### [PROBLEM STATEMENT]
Within the records, determine how many lines contain the word "intended". Your reply must consist of that number only.

Dataset items:
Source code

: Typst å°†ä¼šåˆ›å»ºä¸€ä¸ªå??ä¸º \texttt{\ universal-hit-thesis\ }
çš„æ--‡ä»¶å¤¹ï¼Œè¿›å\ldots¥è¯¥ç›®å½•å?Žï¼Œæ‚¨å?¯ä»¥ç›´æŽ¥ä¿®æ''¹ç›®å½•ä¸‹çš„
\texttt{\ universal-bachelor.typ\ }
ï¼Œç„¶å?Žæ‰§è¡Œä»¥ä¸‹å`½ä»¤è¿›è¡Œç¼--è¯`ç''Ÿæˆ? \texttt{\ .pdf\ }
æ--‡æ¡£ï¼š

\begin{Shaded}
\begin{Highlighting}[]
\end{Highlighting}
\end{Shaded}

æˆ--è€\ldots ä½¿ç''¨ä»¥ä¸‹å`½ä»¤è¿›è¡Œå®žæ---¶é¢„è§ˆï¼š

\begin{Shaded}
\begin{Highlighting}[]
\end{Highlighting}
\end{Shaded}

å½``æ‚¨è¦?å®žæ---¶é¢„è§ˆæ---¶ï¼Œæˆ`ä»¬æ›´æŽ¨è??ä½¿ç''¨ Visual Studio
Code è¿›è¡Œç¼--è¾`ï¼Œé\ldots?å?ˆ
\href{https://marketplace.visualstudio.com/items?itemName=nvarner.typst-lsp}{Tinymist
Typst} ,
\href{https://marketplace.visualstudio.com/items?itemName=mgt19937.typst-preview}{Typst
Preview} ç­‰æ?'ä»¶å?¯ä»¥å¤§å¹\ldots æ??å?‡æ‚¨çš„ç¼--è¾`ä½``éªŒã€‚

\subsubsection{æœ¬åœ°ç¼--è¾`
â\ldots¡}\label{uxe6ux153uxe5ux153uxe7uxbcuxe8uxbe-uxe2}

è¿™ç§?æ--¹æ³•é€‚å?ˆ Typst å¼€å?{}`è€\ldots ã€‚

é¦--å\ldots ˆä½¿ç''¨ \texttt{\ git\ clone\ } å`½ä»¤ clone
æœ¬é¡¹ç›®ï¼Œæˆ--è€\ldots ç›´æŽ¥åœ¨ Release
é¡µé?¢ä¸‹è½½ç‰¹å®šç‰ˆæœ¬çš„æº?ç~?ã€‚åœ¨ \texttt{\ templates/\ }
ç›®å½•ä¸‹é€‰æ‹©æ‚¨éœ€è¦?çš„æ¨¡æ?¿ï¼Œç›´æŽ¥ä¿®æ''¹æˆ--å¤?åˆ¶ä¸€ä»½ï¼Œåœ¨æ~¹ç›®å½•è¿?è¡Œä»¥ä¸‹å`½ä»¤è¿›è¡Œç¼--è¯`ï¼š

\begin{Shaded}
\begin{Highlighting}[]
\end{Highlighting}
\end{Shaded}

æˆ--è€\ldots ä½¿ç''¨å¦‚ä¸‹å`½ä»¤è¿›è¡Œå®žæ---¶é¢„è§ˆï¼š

---

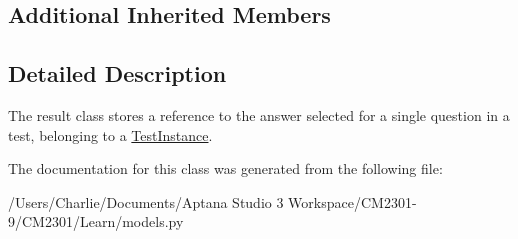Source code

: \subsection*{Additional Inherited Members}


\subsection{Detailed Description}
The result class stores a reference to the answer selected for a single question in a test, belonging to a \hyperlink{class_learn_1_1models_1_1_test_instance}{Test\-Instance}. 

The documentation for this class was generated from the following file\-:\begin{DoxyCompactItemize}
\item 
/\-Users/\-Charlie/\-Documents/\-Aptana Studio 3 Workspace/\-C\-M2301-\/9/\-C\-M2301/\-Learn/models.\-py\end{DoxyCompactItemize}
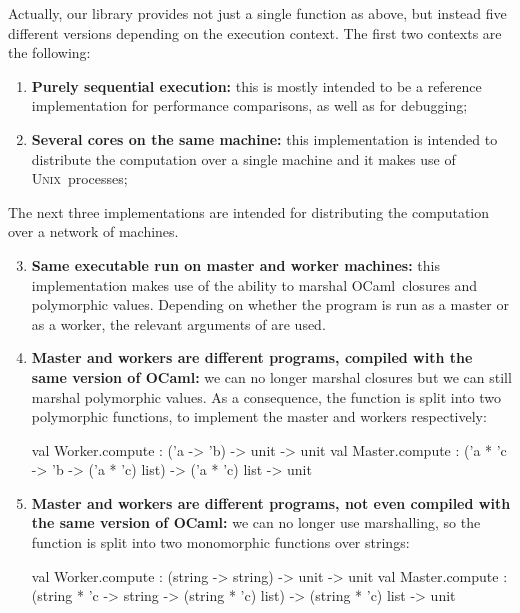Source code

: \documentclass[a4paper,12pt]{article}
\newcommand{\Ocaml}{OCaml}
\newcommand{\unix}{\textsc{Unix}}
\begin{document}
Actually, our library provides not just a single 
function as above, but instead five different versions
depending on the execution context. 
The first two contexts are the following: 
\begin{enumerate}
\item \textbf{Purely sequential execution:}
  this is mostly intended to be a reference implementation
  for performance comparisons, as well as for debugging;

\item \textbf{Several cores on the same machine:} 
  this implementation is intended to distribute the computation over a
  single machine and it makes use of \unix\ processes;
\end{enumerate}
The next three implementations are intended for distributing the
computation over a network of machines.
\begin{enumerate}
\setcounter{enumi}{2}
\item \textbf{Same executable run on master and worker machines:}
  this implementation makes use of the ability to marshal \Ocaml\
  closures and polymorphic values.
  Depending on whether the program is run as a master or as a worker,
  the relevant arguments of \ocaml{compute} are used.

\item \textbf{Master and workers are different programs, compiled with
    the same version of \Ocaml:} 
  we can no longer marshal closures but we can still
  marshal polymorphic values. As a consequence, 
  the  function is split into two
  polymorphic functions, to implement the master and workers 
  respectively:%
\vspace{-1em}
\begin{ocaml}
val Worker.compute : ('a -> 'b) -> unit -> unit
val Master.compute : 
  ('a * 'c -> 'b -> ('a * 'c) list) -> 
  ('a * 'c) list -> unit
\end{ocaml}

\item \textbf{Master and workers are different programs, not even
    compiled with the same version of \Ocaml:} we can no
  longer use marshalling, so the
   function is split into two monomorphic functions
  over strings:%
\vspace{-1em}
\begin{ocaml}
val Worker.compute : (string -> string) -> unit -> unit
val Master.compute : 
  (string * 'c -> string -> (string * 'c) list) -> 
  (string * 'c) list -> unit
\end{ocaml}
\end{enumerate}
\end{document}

---

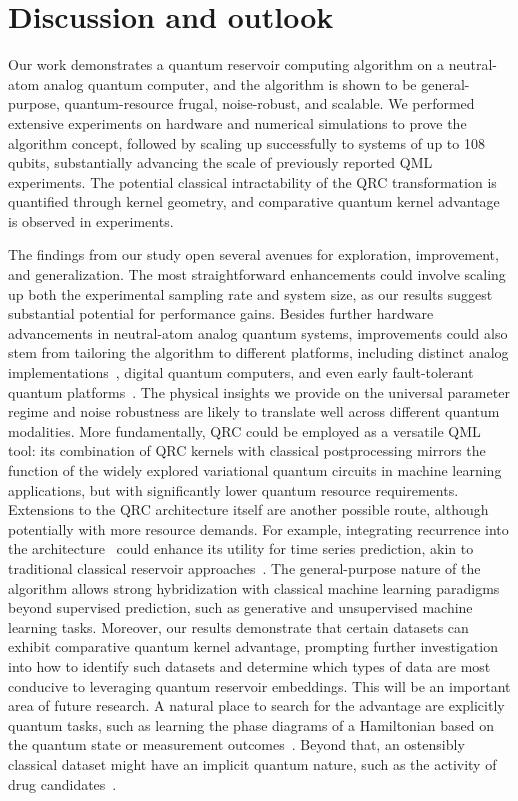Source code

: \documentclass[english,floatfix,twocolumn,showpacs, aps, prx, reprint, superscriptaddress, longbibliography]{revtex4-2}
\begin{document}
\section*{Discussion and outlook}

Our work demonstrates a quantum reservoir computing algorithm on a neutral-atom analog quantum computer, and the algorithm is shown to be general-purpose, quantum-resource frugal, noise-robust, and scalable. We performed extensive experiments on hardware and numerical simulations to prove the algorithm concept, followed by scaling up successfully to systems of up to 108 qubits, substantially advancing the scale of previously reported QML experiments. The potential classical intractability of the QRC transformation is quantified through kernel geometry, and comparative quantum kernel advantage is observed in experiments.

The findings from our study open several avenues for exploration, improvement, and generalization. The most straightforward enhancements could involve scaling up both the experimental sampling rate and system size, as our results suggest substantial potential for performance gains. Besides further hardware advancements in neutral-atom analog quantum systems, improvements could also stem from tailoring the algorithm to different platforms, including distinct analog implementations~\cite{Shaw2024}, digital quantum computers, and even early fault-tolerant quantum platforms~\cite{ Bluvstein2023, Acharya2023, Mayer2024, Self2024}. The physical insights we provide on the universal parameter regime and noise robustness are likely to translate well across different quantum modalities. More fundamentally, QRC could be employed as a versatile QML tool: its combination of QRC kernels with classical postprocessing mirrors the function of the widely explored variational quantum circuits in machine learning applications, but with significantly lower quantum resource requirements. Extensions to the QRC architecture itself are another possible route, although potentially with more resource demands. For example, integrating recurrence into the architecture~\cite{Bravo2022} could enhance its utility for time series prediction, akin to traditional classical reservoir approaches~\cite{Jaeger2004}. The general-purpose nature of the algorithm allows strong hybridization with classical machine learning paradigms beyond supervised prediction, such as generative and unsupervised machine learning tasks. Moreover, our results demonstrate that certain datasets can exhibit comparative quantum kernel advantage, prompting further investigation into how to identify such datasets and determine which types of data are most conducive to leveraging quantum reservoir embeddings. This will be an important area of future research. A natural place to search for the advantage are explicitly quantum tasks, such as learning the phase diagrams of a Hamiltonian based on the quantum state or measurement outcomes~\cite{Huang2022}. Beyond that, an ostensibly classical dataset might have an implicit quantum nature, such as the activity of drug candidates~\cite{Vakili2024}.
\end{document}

### [WORKED SOLUTION]
3